• EXERCISE OBJECTIVE: Please begin with the line containing "Your Pages site" and reproduce each line exactly until the records below end, without any pictures.

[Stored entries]
——

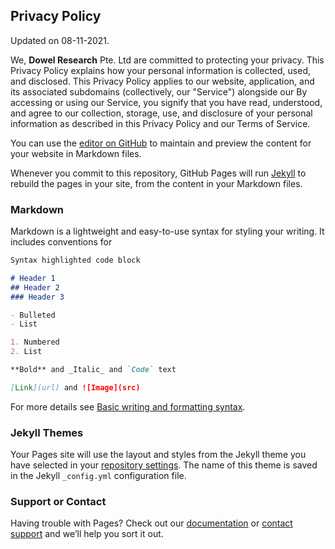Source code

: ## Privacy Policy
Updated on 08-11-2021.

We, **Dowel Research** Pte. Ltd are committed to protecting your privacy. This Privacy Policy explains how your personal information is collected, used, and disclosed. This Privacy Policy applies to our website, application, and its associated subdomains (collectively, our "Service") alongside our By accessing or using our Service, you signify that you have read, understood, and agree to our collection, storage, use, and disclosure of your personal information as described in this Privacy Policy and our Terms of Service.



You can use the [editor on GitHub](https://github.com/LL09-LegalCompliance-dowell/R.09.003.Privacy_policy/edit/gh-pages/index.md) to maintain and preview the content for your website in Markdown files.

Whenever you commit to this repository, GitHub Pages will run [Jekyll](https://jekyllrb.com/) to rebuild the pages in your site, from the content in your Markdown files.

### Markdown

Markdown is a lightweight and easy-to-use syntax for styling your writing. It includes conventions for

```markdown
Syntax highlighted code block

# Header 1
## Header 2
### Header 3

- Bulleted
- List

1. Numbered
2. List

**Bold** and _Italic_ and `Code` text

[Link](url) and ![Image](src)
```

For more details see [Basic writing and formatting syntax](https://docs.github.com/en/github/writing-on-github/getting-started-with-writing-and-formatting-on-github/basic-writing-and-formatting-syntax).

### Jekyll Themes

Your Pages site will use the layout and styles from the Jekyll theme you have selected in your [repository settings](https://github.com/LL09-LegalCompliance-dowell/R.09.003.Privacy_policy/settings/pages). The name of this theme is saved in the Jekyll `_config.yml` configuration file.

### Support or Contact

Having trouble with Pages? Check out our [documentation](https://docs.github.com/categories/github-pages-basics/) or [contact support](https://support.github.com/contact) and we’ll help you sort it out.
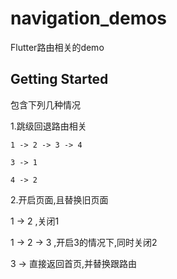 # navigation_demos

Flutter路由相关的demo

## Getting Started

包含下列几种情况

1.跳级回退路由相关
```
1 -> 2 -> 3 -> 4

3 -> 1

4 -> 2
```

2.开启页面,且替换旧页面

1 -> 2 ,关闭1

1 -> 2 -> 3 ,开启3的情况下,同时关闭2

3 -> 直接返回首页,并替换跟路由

——

• RESULT OF THE EXERCISE:
Your Pages site will use the layout and styles from the Jekyll theme you have selected in your [repository settings](https://github.com/LL09-LegalCompliance-dowell/R.09.003.Privacy_policy/settings/pages). The name of this theme is saved in the Jekyll `_config.yml` configuration file.

### Support or Contact

Having trouble with Pages? Check out our [documentation](https://docs.github.com/categories/github-pages-basics/) or [contact support](https://support.github.com/contact) and we’ll help you sort it out.
 # navigation_demos

Flutter路由相关的demo

## Getting Started

包含下列几种情况

1.跳级回退路由相关
```
1 -> 2 -> 3 -> 4

3 -> 1

4 -> 2
```

2.开启页面,且替换旧页面

1 -> 2 ,关闭1

1 -> 2 -> 3 ,开启3的情况下,同时关闭2

3 -> 直接返回首页,并替换跟路由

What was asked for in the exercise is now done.